Phase 6 Decision Checklist
Do Phase 6 IF at least 2 criteria met:
- Code critical (finance, healthcare, infrastructure)
- >10,000 affected users
- Lifespan >2 years
- Production bug cost >$10,000
- Regulatory compliance (HIPAA, PCI-DSS, SOC2)
- Junior/intermediate team (not all seniors)

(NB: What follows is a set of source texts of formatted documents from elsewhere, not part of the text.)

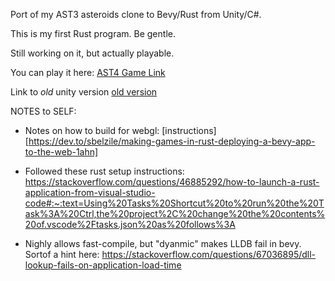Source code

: Port of my AST3 asteroids clone to Bevy/Rust from Unity/C#.

This is my first Rust program. Be gentle.

Still working on it, but actually playable.

You can play it here: [AST4 Game Link](https://jmonasterio.github.io/ast4/)

Link to *old* unity version [old version](https://github.com/jmonasterio/ast3)


NOTES to SELF:

- Notes on how to build for webgl: [instructions][https://dev.to/sbelzile/making-games-in-rust-deploying-a-bevy-app-to-the-web-1ahn]


- Followed these rust setup instructions: https://stackoverflow.com/questions/46885292/how-to-launch-a-rust-application-from-visual-studio-code#:~:text=Using%20Tasks%20Shortcut%20to%20run%20the%20Task%3A%20Ctrl,the%20project%2C%20change%20the%20contents%20of.vscode%2Ftasks.json%20as%20follows%3A

- Nighly allows fast-compile, but "dyanmic" makes LLDB fail in bevy. Sortof a hint here: https://stackoverflow.com/questions/67036895/dll-lookup-fails-on-application-load-time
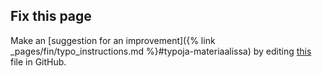## Fix this page

Make an [suggestion for an improvement]({% link _pages/fin/typo_instructions.md %}#typoja-materiaalissa) by editing [this]({{site.repo_url}}/blob/{{site.repo_branch}}/{{page.path}}) file in GitHub.
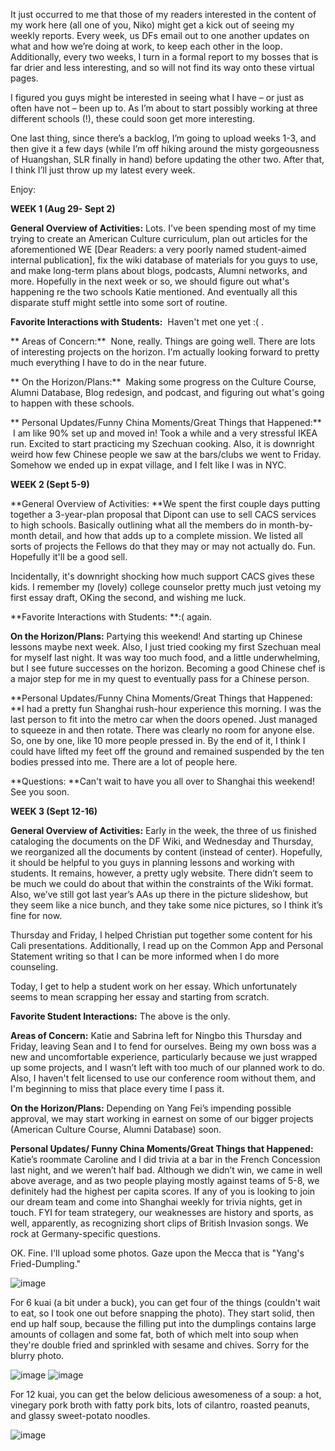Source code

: It just occurred to me that those of my readers interested in the content of my work here (all one of you, Niko) might get a kick out of seeing my weekly reports. Every week, us DFs email out to one another updates on what and how we’re doing at work, to keep each other in the loop. Additionally, every two weeks, I turn in a formal report to my bosses that is far drier and less interesting, and so will not find its way onto these virtual pages.

I figured you guys might be interested in seeing what I have – or just as often have not – been up to. As I’m about to start possibly working at three different schools (!), these could soon get more interesting.

One last thing, since there’s a backlog, I’m going to upload weeks 1-3, and then give it a few days (while I’m off hiking around the misty gorgeousness of Huangshan, SLR finally in hand) before updating the other two. After that, I think I’ll just throw up my latest every week.

Enjoy:

**WEEK 1 (Aug 29- Sept 2)**

**General Overview of Activities:** Lots. I've been spending most of my
 time trying to create an American Culture curriculum, plan out
 articles for the aforementioned WE [Dear Readers: a very poorly named student-aimed internal publication], fix the wiki database of materials
 for you guys to use, and make long-term plans about blogs, podcasts,
 Alumni networks, and more. Hopefully in the next week or so, we should
 figure out what's happening re the two schools Katie mentioned. And
 eventually all this disparate stuff might settle into some sort of
 routine.

**Favorite Interactions with Students:** &nbsp;Haven't met one yet :( .

** Areas of Concern:** &nbsp;None, really. Things are going well. There are lots
 of interesting projects on the horizon. I'm actually looking forward
 to pretty much everything I have to do in the near future.

** On the Horizon/Plans:** &nbsp;Making some progress on the Culture Course,
 Alumni Database, Blog redesign, and podcast, and figuring out what's
 going to happen with these schools.

** Personal Updates/Funny China Moments/Great Things that Happened:** &nbsp;I am
 like 90% set up and moved in! Took a while and a very stressful IKEA
 run. Excited to start practicing my Szechuan cooking. Also, it is
 downright weird how few Chinese people we saw at the bars/clubs we
 went to Friday. Somehow we ended up in expat village, and I felt like
 I was in NYC.

**WEEK 2 (Sept 5-9)**

**General Overview of Activities:&nbsp;**We spent the first couple days putting together a 3-year-plan proposal that Dipont can use to sell CACS services to high schools. Basically outlining what all the members do in month-by-month detail, and how that adds up to a complete mission. We listed all sorts of projects the Fellows do that they may or may not actually do. Fun.&nbsp; Hopefully it'll be a good sell.

Incidentally, it's downright shocking how much support CACS gives these kids. I remember my (lovely) college counselor pretty much just vetoing my first essay draft, OKing the second, and wishing me luck.

**Favorite Interactions with Students: **:( again.

**On the Horizon/Plans:** Partying this weekend! And starting up Chinese lessons maybe next week. Also, I just tried cooking my first Szechuan meal for myself last night. It was way too much food, and a little underwhelming, but I see future successes on the horizon. Becoming a good Chinese chef is a major step for me in my quest to eventually pass for a Chinese person.

**Personal Updates/Funny China Moments/Great Things that Happened: **I had a pretty fun Shanghai rush-hour experience this morning. I was the last person to fit into the metro car when the doors opened. Just managed to squeeze in and then rotate. There was clearly no room for anyone else. So, one by one, like 10 more people pressed in. By the end of it, I think I could have lifted my feet off the ground and remained suspended by the ten bodies pressed into me. There are a lot of people here.

**Questions: **Can't wait to have you all over to Shanghai this weekend! See you soon.

**WEEK 3 (Sept 12-16)**

**General Overview of Activities:** Early in the week, the three of us finished cataloging the documents on the DF Wiki, and Wednesday and Thursday, we reorganized all the documents by content (instead of center). Hopefully, it should be helpful to you guys in planning lessons and working with students. It remains, however, a pretty ugly website. There didn’t seem to be much we could do about that within the constraints of the Wiki format. Also, we’ve still got last year’s AAs up there in the picture slideshow, but they seem like a nice bunch, and they take some nice pictures, so I think it’s fine for now.

Thursday and Friday, I helped Christian put together some content for his Cali presentations. Additionally, I read up on the Common App and Personal Statement writing so that I can be more informed when I do more counseling.

Today, I get to help a student work on her essay. Which unfortunately seems to mean scrapping her essay and starting from scratch.

**Favorite Student Interactions:** The above is the only.

**Areas of Concern:** Katie and Sabrina left for Ningbo this Thursday and Friday, leaving Sean and I to fend for ourselves. Being my own boss was a new and uncomfortable experience, particularly because we just wrapped up some projects, and I wasn’t left with too much of our planned work to do. Also, I haven't felt licensed to use our conference room without them, and I'm beginning to miss that place every time I pass it.

**On the Horizon/Plans:** Depending on Yang Fei’s impending possible approval, we may start working in earnest on some of our bigger projects (American Culture Course, Alumni Database) soon.

**Personal Updates/ Funny China Moments/Great Things that Happened:** Katie’s roommate Caroline and I did trivia at a bar in the French Concession last night, and we weren’t half bad. Although we didn’t win, we came in well above average, and as two people playing mostly against teams of 5-8, we definitely had the highest per capita scores. If any of you is looking to join our dream team and come into Shanghai weekly for trivia nights, get in touch. FYI for team strategery, our weaknesses are history and sports, as well, apparently, as recognizing short clips of British Invasion songs. We rock at Germany-specific questions.

OK. Fine. I'll upload some photos. Gaze upon the Mecca that is "Yang's Fried-Dumpling."

![image](https://68.media.tumblr.com/tumblr_lsbzvzYr9u1qmtk1q.jpg)

For 6 kuai (a bit under a buck), you can get four of the things (couldn't wait to eat, so I took one out before snapping the photo). They start solid, then end up half soup, because the filling put into the dumplings contains large amounts of collagen and some fat, both of which melt into soup when they're double fried and sprinkled with sesame and chives. Sorry for the blurry photo.

![image](https://68.media.tumblr.com/tumblr_lsc023KOIM1qmtk1q.jpg)
![image](https://68.media.tumblr.com/tumblr_lsbzzmbCpg1qmtk1q.jpg)

For 12 kuai, you can get the below delicious awesomeness of a soup: a hot, vinegary pork broth with fatty pork bits, lots of cilantro, roasted peanuts, and glassy sweet-potato noodles.

![image](https://68.media.tumblr.com/tumblr_lsc060Rsz51qmtk1q.jpg)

Skip Phase 6 IF all criteria met:
- Prototype/POC (< 3 months lifespan)
- < 100 users
- Simple isolated component
- 100% experienced senior team
- Bug cost < $1,000
If gray area: Do Phase 6 at least once to learn. Decide later based on observed ROI.
Final phase completed!
Congratulations: You now have the complete DC² methodology in 6 phases for production-quality software development with AI!